New York-based White & Case LLP, Los Angeles-based Latham and Watkins LLP, and Clifford Chance LLP, Herbert Smith LLP, Allen & Overy LLP and Norton Rose LLP -- all headquartered in London -- got licenses in 2008. Twenty firms had applied on the day that year that Lehman Brothers Holdings Inc. filed for bankruptcy.
“We’re not quite looking at the edge of the precipice now,” Shanmugam, who is also Singapore’s Foreign Minister, said. “We think 2012 is the right time for the second round.”
Impact on Fees
Most of the foreign firms are doing better than their projections, Shanmugam said. Foreign lawyers in Singapore have almost doubled to 1,200 at the end of 2011 from 633 in 2007.
“There are probably too many lawyers in the market and there may well be an impact on fees,” said Jeff Smith, head of South East Asia at Norton Rose. “However, at the top end of the corporate and financial services market, the competition has remained stable for many years.”
While the new licenses may increase competition for local firms, they will give an incentive to international firms to use Singapore law for their regional work, according to Krishna Ramachandra, the managing director of Duane Morris & Selvam LLP.
“This is a positive move for Singapore lawyers,” he said.
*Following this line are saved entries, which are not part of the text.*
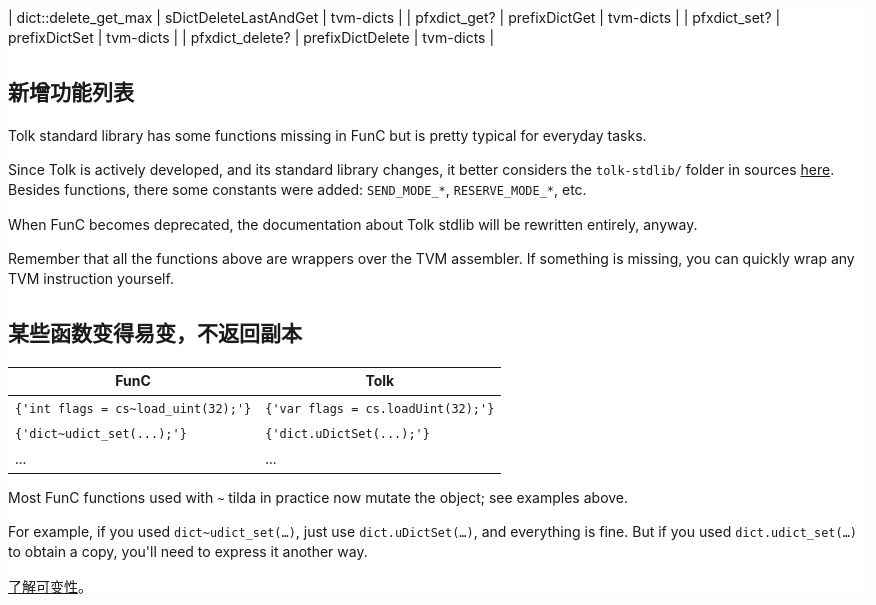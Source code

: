 | dict::delete_get_max                      | sDictDeleteLastAndGet                                                                        | tvm-dicts       |
| pfxdict_get?                                                                                   | prefixDictGet                                                                                | tvm-dicts       |
| pfxdict_set?                                                                                   | prefixDictSet                                                                                | tvm-dicts       |
| pfxdict_delete?                                                                                | prefixDictDelete                                                                             | tvm-dicts       |

## 新增功能列表

Tolk standard library has some functions missing in FunC but is pretty typical for everyday tasks.

Since Tolk is actively developed, and its standard library changes, it better considers the `tolk-stdlib/` folder
in sources [here](https://github.com/ton-blockchain/ton/tree/master/crypto/smartcont/tolk-stdlib).
Besides functions, there some constants were added: `SEND_MODE_*`, `RESERVE_MODE_*`, etc.

When FunC becomes deprecated, the documentation about Tolk stdlib will be rewritten entirely, anyway.

Remember that all the functions above are wrappers over the TVM assembler. If something is missing,
you can quickly wrap any TVM instruction yourself.

## 某些函数变得易变，不返回副本

<table className="cmp-func-tolk-table">
  <thead>
  <tr>
    <th>FunC</th>
    <th>Tolk</th>
  </tr>
  </thead>
  <tbody>
  <tr>
    <td><code>{'int flags = cs~load_uint(32);'}</code></td>
    <td><code>{'var flags = cs.loadUint(32);'}</code></td>
  </tr>
  <tr>
    <td><code>{'dict~udict_set(...);'}</code></td>
    <td><code>{'dict.uDictSet(...);'}</code></td>
  </tr>
  <tr>
    <td>...</td>
    <td>...</td>
  </tr>
  </tbody>
</table>

Most FunC functions used with `~` tilda in practice now mutate the object; see examples above.

For example, if you used `dict~udict_set(…)`, just use `dict.uDictSet(…)`, and everything is fine.
But if you used `dict.udict_set(…)` to obtain a copy, you'll need to express it another way.

[了解可变性](/v3/documentation/smart-contracts/tolk/tolk-vs-func/mutability)。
The joint venture of Philadelphia and Singapore firms plans to add to its 30 lawyers in the city state, he said.
Companies including Formula One and Manchester United have been said to be considering initial share sales in Singapore this year, adding to the $21.6 billion raised from first-time offerings since the beginning of 2007 in the city, according to data compiled by Bloomberg.
“How much legal work there is, how much cross-border work there is, really depends on the regional economy,” Shanmugam said.
Mergers and acquisitions in developed Asia have fallen 17 percent to $458.8 billion in 2011 from 2007 while deals in emerging Asia rose 3 percent to $381.5 billion in the same period, according to data compiled by Bloomberg.
Emerging Asian economies may expand 6.8 percent in 2012, after growing 7.3 percent last year, the International Monetary Fund said on April 17. Singapore’s economy rose an annualized 9.9 percent in the three months through March 31 from the previous quarter, when it dropped 2.5 percent.
“If the regional economy is doing well, then the question is are we shooting ourselves in the foot by having a regulatory framework that doesn’t allow us to become a legal hub?” Shanmugam said. “We have removed most of those impediments.”
Singapore began opening its legal industry in 2000, when it allowed foreign firms to set up joint ventures with local ones. Several tie-ups, including those involving New York-based Shearman & Sterling LLP and London’s Freshfields Bruckhaus Deringer LLP have ended.
In February when Singapore amended legislation allowing foreign law firms to take a stake in local practices, the local bar and lawmakers expressed concern that domestic firms would take a back seat as international firms dominate.
Shanmugam said while the government has “suggested” that some local law firms could consolidate, market forces should determine the corporate structure of Singapore firms.
“The Singapore firms will find it more difficult to grow, handle more high-end work, and compete on the international level,” said Lee Eng Beng, managing partner of Rajah & Tann LLP. “Singapore firms will have to ready themselves for the new landscape.”
Clifford Chance, which has more than 70 lawyers in Singapore now, said the licenses for foreign law firms have increased the city’s attractiveness as a venue for transacting regional and global business.
“A further benefit is that it has allowed Singaporeans who have been working outside their country to return home with their expertise,” said Geraint Hughes, Clifford Chance’s Singapore managing partner.